[Task goal] Every line in the records below with the string "academic" is to be copied out.
= = = =
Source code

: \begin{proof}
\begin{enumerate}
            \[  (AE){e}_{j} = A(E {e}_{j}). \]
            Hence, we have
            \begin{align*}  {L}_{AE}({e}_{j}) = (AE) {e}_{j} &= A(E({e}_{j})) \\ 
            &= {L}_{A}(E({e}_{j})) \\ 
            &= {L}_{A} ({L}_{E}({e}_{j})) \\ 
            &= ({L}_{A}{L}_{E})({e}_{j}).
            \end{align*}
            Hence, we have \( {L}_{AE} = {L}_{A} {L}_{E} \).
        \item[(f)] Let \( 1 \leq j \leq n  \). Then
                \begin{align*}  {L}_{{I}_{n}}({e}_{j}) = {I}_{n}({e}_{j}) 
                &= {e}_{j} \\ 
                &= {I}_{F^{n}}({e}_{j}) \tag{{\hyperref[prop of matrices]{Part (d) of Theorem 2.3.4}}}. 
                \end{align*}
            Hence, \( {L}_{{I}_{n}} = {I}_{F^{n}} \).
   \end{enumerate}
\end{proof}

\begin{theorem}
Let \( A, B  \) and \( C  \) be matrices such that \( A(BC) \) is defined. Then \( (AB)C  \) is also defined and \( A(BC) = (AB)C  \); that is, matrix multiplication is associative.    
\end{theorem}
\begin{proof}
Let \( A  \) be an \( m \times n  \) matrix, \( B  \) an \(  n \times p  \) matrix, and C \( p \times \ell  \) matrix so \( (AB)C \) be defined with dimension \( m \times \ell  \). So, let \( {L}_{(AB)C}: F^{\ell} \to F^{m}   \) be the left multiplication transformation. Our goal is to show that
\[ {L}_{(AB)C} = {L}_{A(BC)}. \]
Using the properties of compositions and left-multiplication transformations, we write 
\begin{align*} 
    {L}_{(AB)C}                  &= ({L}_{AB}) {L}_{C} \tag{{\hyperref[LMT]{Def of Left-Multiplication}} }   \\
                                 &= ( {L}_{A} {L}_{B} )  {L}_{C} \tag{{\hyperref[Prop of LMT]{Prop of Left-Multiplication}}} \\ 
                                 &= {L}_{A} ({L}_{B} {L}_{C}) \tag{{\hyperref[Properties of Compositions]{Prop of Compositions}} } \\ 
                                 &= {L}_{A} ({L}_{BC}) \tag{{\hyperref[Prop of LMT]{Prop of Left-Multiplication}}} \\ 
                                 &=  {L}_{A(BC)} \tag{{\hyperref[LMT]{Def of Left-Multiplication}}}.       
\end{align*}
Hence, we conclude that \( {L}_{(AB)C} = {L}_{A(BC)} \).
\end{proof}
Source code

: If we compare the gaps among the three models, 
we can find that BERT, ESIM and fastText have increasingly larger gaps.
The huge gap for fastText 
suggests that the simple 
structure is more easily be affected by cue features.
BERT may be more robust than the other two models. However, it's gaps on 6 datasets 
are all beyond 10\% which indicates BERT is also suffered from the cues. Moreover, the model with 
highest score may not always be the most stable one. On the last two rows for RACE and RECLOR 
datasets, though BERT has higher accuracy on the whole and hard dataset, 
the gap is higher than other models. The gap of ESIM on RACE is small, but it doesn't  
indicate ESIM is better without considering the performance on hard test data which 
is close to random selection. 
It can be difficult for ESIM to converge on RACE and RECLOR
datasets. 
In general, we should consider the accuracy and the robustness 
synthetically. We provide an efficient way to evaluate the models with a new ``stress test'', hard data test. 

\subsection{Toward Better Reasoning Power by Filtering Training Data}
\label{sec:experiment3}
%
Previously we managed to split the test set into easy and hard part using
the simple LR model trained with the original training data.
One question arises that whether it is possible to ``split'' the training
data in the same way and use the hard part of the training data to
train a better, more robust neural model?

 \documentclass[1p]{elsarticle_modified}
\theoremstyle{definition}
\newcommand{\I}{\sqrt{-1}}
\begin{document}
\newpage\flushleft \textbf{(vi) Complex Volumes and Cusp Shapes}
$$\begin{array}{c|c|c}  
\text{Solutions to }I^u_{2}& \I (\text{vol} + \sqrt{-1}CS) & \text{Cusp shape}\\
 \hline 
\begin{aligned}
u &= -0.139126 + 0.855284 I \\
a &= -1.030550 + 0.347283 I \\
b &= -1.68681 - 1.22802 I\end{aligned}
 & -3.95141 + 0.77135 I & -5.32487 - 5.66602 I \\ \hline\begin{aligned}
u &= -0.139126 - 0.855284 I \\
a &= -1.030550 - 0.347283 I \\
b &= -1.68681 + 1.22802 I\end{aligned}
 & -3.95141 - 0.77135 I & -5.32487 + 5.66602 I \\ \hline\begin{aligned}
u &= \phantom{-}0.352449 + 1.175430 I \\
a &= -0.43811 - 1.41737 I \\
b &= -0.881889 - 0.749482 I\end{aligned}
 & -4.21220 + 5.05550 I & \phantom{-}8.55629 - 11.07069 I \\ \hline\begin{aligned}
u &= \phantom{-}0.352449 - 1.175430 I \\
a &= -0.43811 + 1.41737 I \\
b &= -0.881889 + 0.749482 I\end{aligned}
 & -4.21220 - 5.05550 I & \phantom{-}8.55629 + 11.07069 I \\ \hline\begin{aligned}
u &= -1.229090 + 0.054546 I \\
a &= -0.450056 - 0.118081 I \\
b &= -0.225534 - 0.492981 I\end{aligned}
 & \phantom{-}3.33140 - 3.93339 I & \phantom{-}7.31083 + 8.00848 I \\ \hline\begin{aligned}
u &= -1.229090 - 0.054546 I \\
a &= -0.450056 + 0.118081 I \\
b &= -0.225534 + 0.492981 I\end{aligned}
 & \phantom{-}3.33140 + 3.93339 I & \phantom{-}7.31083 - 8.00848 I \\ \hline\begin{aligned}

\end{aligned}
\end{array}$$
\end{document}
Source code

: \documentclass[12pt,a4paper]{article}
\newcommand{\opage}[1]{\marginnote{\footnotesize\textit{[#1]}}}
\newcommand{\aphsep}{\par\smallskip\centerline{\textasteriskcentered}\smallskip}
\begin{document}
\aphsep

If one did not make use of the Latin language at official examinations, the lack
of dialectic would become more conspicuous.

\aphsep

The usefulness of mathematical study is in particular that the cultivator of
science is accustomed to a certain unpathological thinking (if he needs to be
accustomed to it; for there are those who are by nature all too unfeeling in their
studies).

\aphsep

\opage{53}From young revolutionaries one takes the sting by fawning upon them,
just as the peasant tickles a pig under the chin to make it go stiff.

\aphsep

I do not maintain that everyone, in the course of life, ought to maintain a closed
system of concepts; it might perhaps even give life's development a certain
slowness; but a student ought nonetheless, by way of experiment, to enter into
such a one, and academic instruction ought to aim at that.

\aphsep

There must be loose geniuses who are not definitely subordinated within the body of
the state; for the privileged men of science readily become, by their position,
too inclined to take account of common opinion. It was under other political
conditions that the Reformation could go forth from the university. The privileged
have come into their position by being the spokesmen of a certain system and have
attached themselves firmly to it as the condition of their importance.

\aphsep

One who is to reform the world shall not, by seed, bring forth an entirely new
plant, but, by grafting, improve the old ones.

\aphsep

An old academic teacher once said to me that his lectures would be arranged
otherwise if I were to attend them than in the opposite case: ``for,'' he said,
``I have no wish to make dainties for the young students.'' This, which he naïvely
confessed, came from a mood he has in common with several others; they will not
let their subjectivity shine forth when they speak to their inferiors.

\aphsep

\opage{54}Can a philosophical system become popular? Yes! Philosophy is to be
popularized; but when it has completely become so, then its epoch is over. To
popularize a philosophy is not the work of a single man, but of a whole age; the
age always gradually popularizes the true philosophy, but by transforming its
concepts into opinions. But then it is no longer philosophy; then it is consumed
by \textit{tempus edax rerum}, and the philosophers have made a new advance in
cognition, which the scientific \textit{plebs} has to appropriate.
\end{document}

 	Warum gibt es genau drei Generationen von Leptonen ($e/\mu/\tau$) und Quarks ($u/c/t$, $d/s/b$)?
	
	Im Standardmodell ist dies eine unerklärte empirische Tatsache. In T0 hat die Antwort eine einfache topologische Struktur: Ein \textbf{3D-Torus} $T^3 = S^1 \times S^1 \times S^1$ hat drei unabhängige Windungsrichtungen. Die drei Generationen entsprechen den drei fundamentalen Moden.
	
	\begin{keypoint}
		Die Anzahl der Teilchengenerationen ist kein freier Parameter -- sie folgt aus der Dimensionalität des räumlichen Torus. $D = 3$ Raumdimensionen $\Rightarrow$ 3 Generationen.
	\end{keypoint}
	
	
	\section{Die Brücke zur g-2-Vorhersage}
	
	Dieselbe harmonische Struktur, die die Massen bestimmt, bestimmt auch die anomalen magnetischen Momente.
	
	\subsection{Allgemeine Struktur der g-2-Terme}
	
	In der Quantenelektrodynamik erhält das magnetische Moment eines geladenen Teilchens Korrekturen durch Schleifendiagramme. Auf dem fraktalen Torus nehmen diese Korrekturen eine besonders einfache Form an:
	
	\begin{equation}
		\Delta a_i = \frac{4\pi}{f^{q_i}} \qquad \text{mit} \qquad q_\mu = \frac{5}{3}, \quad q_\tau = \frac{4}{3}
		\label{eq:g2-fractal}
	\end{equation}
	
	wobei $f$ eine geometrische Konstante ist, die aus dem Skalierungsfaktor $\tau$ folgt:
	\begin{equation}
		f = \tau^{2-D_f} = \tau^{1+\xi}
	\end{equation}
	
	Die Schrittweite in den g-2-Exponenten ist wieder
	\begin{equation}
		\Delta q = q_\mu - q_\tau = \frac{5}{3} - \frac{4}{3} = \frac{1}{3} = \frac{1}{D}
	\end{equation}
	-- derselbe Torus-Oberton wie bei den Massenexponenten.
= = = =
[Answer section]
such a one, and academic instruction ought to aim at that.
An old academic teacher once said to me that his lectures would be arranged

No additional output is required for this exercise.